Este artículo es parte de la serie ¡Ayuda! publicada originalmente en Crossway.

¿Qué es la predestinación?

La doctrina de la predestinación es la enseñanza acerca de que, antes de la creación del mundo, Dios decidió el destino eterno de todas las criaturas racionales; esto es, todos los ángeles y los seres humanos. «[...] Algunos hombres y ángeles son predestinados a vida eterna, y otros preordenados a muerte eterna»[1]. La decisión de Dios de salvar a algunos pecadores por gracia se llama elección y la decisión de Dios de dejar a ciertos pecadores en la condenación que merecen se llama reprobación. La predestinación es parte del decreto de Dios, su propósito eterno en el cual Él ha decidido todo lo que sucederá, al ordenar todo para la manifestación de su gloria. Si has tenido problemas con esta doctrina, no estás solo. Un jovencito brillante llamado Jonathan Edwards una vez luchó con lo que entonces consideraba como «una horrible doctrina», aunque más adelante llegó a estar completamente satisfecho con ella y se vio abrumado por la dulce belleza del «Rey eterno» (1Ti 1:17). Hay varias razones por las cuales las personas encuentran difícil de aceptar la idea de que Dios predestine a algunos para el cielo y a otros para el infierno. Como veremos, cada una de estas razones comienza con una verdad bíblica sobre la predestinación y extrae de ella una inferencia falsa que conduce a luchas de fe experienciales.

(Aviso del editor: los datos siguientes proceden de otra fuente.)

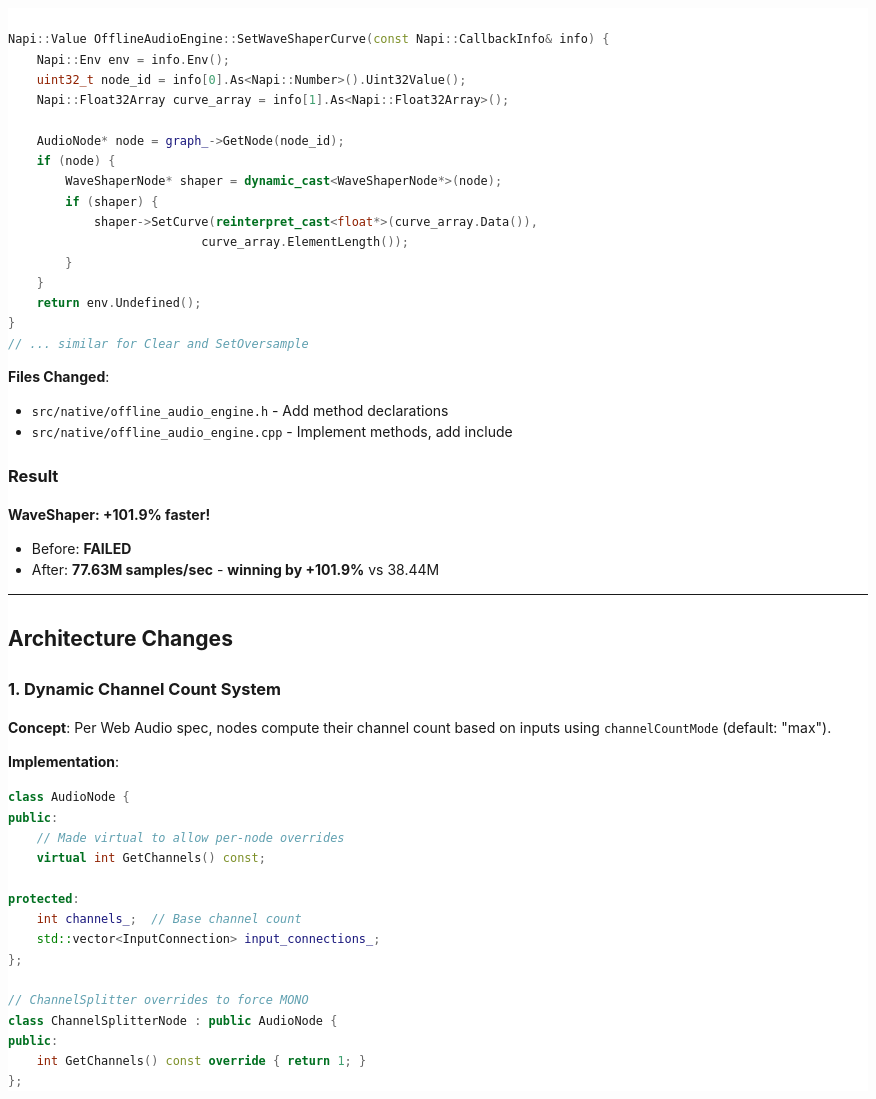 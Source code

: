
 ```cpp

Napi::Value OfflineAudioEngine::SetWaveShaperCurve(const Napi::CallbackInfo& info) {
    Napi::Env env = info.Env();
    uint32_t node_id = info[0].As<Napi::Number>().Uint32Value();
    Napi::Float32Array curve_array = info[1].As<Napi::Float32Array>();

    AudioNode* node = graph_->GetNode(node_id);
    if (node) {
        WaveShaperNode* shaper = dynamic_cast<WaveShaperNode*>(node);
        if (shaper) {
            shaper->SetCurve(reinterpret_cast<float*>(curve_array.Data()),
                           curve_array.ElementLength());
        }
    }
    return env.Undefined();
}
// ... similar for Clear and SetOversample
```

**Files Changed**:

- `src/native/offline_audio_engine.h` - Add method declarations
- `src/native/offline_audio_engine.cpp` - Implement methods, add include

### Result

**WaveShaper: +101.9% faster!**

- Before: **FAILED**
- After: **77.63M samples/sec** - **winning by +101.9%** vs 38.44M

---

## Architecture Changes

### 1. Dynamic Channel Count System

**Concept**: Per Web Audio spec, nodes compute their channel count based on inputs using `channelCountMode` (default: "max").

**Implementation**:

```cpp
class AudioNode {
public:
    // Made virtual to allow per-node overrides
    virtual int GetChannels() const;

protected:
    int channels_;  // Base channel count
    std::vector<InputConnection> input_connections_;
};

// ChannelSplitter overrides to force MONO
class ChannelSplitterNode : public AudioNode {
public:
    int GetChannels() const override { return 1; }
};
```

¿Especulación divisiva y no bíblica?

La doctrina de la predestinación no es el tema central de la Biblia; el centro es Cristo y la salvación por medio del arrepentimiento y la fe en Él (Lc 24:44-47; 2Ti 3:15). Además, los debates sobre la predestinación a veces han dividido a los cristianos e incluso han dividido iglesias. Por lo tanto, las personas podrían concluir que es una doctrina que es mejor evitar. Los cristianos podrían razonar: «no podemos entender cuestiones tan profundamente teológicas. Simplemente apeguémonos a lo que la Biblia dice. Los cristianos necesitan dejar de discutir sobre teología y comenzar a contarle al mundo sobre Jesús». Tal razonamiento lleva a que las personas le teman a la predestinación y eviten estudiar lo que la Palabra de Dios dice al respecto.

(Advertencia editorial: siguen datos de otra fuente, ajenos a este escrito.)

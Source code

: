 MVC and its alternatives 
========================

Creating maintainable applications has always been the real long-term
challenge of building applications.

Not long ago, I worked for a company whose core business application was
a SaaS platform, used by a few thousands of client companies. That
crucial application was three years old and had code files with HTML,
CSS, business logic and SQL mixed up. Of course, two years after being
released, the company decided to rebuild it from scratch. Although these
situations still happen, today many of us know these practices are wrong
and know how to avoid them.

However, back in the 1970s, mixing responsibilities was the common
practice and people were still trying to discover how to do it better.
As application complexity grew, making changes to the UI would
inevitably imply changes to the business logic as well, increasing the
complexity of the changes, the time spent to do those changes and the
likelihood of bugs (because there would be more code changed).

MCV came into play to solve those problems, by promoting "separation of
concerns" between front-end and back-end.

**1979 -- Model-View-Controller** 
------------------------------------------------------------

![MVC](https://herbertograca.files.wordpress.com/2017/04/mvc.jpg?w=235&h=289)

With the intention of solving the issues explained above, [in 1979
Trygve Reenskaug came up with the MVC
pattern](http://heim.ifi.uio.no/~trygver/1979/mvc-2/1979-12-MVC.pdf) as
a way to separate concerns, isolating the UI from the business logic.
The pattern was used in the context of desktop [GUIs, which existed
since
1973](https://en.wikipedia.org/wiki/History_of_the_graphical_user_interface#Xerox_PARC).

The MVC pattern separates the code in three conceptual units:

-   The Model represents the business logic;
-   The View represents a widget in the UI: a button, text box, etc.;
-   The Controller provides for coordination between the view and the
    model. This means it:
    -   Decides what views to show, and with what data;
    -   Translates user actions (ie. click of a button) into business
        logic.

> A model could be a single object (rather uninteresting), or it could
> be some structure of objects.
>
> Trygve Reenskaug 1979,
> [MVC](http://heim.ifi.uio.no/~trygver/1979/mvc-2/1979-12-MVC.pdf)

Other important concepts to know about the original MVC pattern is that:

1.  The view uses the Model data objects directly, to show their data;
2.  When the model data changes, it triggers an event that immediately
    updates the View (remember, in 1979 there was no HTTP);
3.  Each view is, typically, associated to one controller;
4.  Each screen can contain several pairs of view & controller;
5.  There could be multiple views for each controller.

¿El Rey al que no le importa?

La doctrina de la predestinación retrata a Dios como un monarca absoluto que hace lo que le place en toda la creación (Sal 135:6) y determina el destino eterno de cada persona (Ro 9:22-23). En particular, la elección de Dios para salvar de ninguna manera depende de lo que los elegidos hagan o decidan (Ro 9:11). Algunas personas podrían pensar que esta doctrina implica que a Dios no le importan las personas o la justicia. Dios, se dice, condena al infierno a un sin fin de personas sin importar si vivieron de manera justa o malvada. Por consiguiente, alguien podría preguntar si es que el Dios de la predestinación es un Señor bueno y amoroso. ¿Por qué Él no escogería salvar a todos si Él tiene el poder para hacerlo? Tales dudas podrían provocar que una persona tenga dificultad para orar a Dios o regocijarse en su amor. Aún peor, alguien podría considerar que el Dios de la predestinación sea más un demonio que un Salvador divino, de modo que podría rechazarlo.

¿Fatalismo sin lugar para la elección y el esfuerzo humano?

Según la doctrina de la predestinación, es la voluntad de Dios, no la del hombre, la que controla todas las cosas en el tiempo y el espacio (Dt 4:35; Ef 1:11), eso incluye la historia personal de cada uno (Hch 13:48; Ro 8:30). Las personas a veces infieren que la predestinación absoluta implica fatalismo: nuestras decisiones son una ilusión y nuestros esfuerzos para cambiarnos a nosotros mismos y a nuestro mundo son inútiles. El fatalismo destruye la motivación. Alguien podría decir: «no tengo necesidad de arrepentirme de mis pecados y confiar en Cristo. Si Dios me ha predestinado para salvación, entonces seré salvo a pesar de lo que haga». De igual manera, ¿por qué un creyente debiera luchar contra el pecado y esforzarse por crecer en santidad cuando todo está predestinado? Otra persona podría argumentar: «no debemos esforzarnos por llamar a los pecadores a Cristo. Dios sin duda salvará a sus elegidos». El fruto venenoso del fatalismo es muerte espiritual y reincidencia en el pecado, mucho para deshonrar el Evangelio.

¿Incertidumbre que socava la seguridad de salvación?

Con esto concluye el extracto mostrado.